By MICHAEL JANUSONIS
Journal Arts Writer

In the late 1920s and early '30s when the German economy was in free-fall and Adolf Hitler's Nazis were on the rise, Germany was cheered by the glee-clubby sounds of a six-man group who called themselves the Comedian Harmonists.

Styling themselves after a popular American group called The Revellers, the five singers and one pianist hopped across Germany and the rest of Europe with springy songs that might include such silly phrases as ''Veronica, the asparagus is sprouting.''

Born out of desperation at a time when jobs were scarce, the Comedian Harmonists soon were on records and radio, were playing to sold-out audiences from Oslo to Paris and had their own groupies.

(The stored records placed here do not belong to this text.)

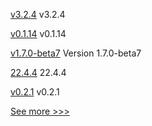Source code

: 
[v3.2.4](https://github.com/hyperledger/firefly-ethconnect/releases/tag/v3.2.4) v3.2.4

[v0.1.14](https://github.com/hyperledger/firefly-common/releases/tag/v0.1.14) v0.1.14

[v1.7.0-beta7](https://github.com/hyperledger-labs/hlf-operator/releases/tag/v1.7.0-beta7) Version 1.7.0-beta7

[22.4.4](https://github.com/hyperledger/besu/releases/tag/22.4.4) 22.4.4

[v0.2.1](https://github.com/hyperledger/aries-framework-javascript/releases/tag/v0.2.1) v0.2.1


[See more >>>](https://start-here.hyperledger.org/releases)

Albums of their songs can still be found in Europe, even though their melodious sounds were stilled on March 24, 1934, when they were forced to disband after a sold-out concert in Munich. It turned out that half the members were Jews. As a bureaucrat in the Reich Music Association coolly explains to them, ''Only Aryans are allowed in the Reich Culture Association and if you are not a member, you can't perform. It's that easy.'' Then he asks them to autograph one of their record jackets for his nephew.

Because of their widespread popularity -- even among some of the Nazi bigwigs -- the Comedian Harmonists performed longer than any other group that had Jewish members, but they had to accept fate and the rising tide of anti-Semitism in Nazi Germany.

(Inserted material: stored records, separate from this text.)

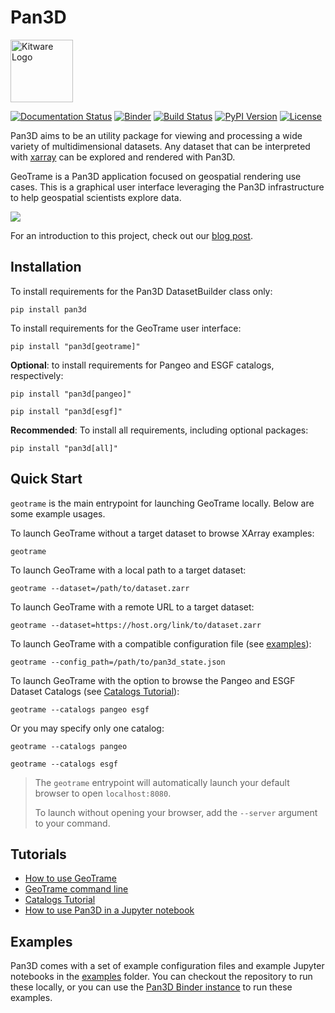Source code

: # Pan3D

<img style="display: inline-block;" src="images/kitware.svg" alt="Kitware Logo" href="https://kitware.com" width="100">

[![Documentation Status][docs-image]][docs-link]
[![Binder][binder-image]][binder-link]
[![Build Status][GHAction-image]][GHAction-link]
[![PyPI Version][pypi-v-image]][pypi-v-link]
[![License][apache-license-image]][license-link]

Pan3D aims to be an utility package for viewing and processing a wide variety of multidimensional datasets. Any dataset that can be interpreted with [xarray][xarray-link] can be explored and rendered with Pan3D.

GeoTrame is a Pan3D application focused on geospatial rendering use cases. This is a graphical user interface leveraging the Pan3D infrastructure to help geospatial scientists explore data.

![](images/0.png)

For an introduction to this project, check out our [blog post][blog-post-link].


## Installation

To install requirements for the Pan3D DatasetBuilder class only:

    pip install pan3d

To install requirements for the GeoTrame user interface:

    pip install "pan3d[geotrame]"

**Optional**: to install requirements for Pangeo and ESGF catalogs, respectively:

    pip install "pan3d[pangeo]"

    pip install "pan3d[esgf]"

**Recommended**: To install all requirements, including optional packages:

    pip install "pan3d[all]"

## Quick Start

`geotrame` is the main entrypoint for launching GeoTrame locally. Below are some example usages.

To launch GeoTrame without a target dataset to browse XArray examples:

    geotrame

To launch GeoTrame with a local path to a target dataset:

    geotrame --dataset=/path/to/dataset.zarr

To launch GeoTrame with a remote URL to a target dataset:

    geotrame --dataset=https://host.org/link/to/dataset.zarr

To launch GeoTrame with a compatible configuration file (see [examples][examples-link]):

    geotrame --config_path=/path/to/pan3d_state.json

To launch GeoTrame with the option to browse the Pangeo and ESGF Dataset Catalogs (see [Catalogs Tutorial](tutorials/catalogs.md)):

    geotrame --catalogs pangeo esgf

Or you may specify only one catalog:

    geotrame --catalogs pangeo

    geotrame --catalogs esgf


> The `geotrame` entrypoint will automatically launch your default browser to open `localhost:8080`.
>
> To launch without opening your browser, add the `--server` argument to your command.


## Tutorials

- [How to use GeoTrame](tutorials/dataset_viewer.md)
- [GeoTrame command line](tutorials/command_line.md)
- [Catalogs Tutorial](tutorials/catalogs.md)
- [How to use Pan3D in a Jupyter notebook](tutorials/jupyter_notebook.md)

## Examples

Pan3D comes with a set of example configuration files and example Jupyter notebooks in the [examples][examples-link] folder. You can checkout the repository to run these locally, or you can use the [Pan3D Binder instance][binder-link] to run these examples.


<!-- Links -->
[docs-image]: https://readthedocs.org/projects/pan3d/badge/?version=latest
[docs-link]: https://pan3d.readthedocs.io/en/latest
[binder-image]: https://mybinder.org/badge_logo.svg
[binder-link]: https://mybinder.org/v2/gh/Kitware/pan3d/main?labpath=examples%2Fjupyter
[GHAction-image]: https://github.com/Kitware/pan3d/workflows/Test/badge.svg
[GHAction-link]: https://github.com/Kitware/pan3d/actions?query=event%3Apush+branch%3Amain
[pypi-v-image]: https://img.shields.io/pypi/v/pan3d.svg
[pypi-v-link]: https://pypi.org/project/pan3d/
[apache-license-image]: https://img.shields.io/badge/license-Apache%202-blue.svg
[license-link]: https://raw.githubusercontent.com/Kitware/pan3d/main/LICENSE
[xarray-link]: https://docs.xarray.dev/en/stable/user-guide/io.html
[blog-post-link]: https://www.kitware.com/kitware-introduces-pan3d-a-collaborative-interoperable-visualization-tool/
[examples-link]: https://github.com/Kitware/pan3d/tree/main/examples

Their story is movingly told -- with some amusement, some sympathy and lots of romantic underpinnings -- in director Joseph Vilsmaier's wonderful The Harmonists.

With its emphasis on lush sets and period detail, The Harmonists recalls some of the musical biographies that were turned out regularly in the 1940s by MGM, right down to a montage sequence showing the group's swelling tide of success as they board trains and airplanes. Flashbulbs flare and a batch of their records dance across the screen.

Some of the performance shots are of the real Comedian Harmonists on stage before adoring throngs; their real voices are heard on the soundtrack with the actors lip-synching their tunes.

Yet unlike those old films, The Harmonists has a sharp edge. None of the musicians in those old MGM films had their careers cut short by outside political forces or were threatened with deportation to concentration camps.

Love triangle a human angle

To give the film a more human angle, writer Klaus Richter has given it a strong subplot revolving around a romantic triangle between the group's founders, Harry Frommermann (Ulrich Noethen) and Robert Biberti (Ben Becker) and a pretty student named Erna (Meret Becker, in real life Ben's sister) who works in a music store.

That tense competition between Harry and Robert over Erna, who loves them both in different ways, is compounded because the cool, shy, group-centered Harry is Jewish and the more tempestuous, outgoing Robert is not. It's never clear in this film, which is based on real life, how this romance will play out.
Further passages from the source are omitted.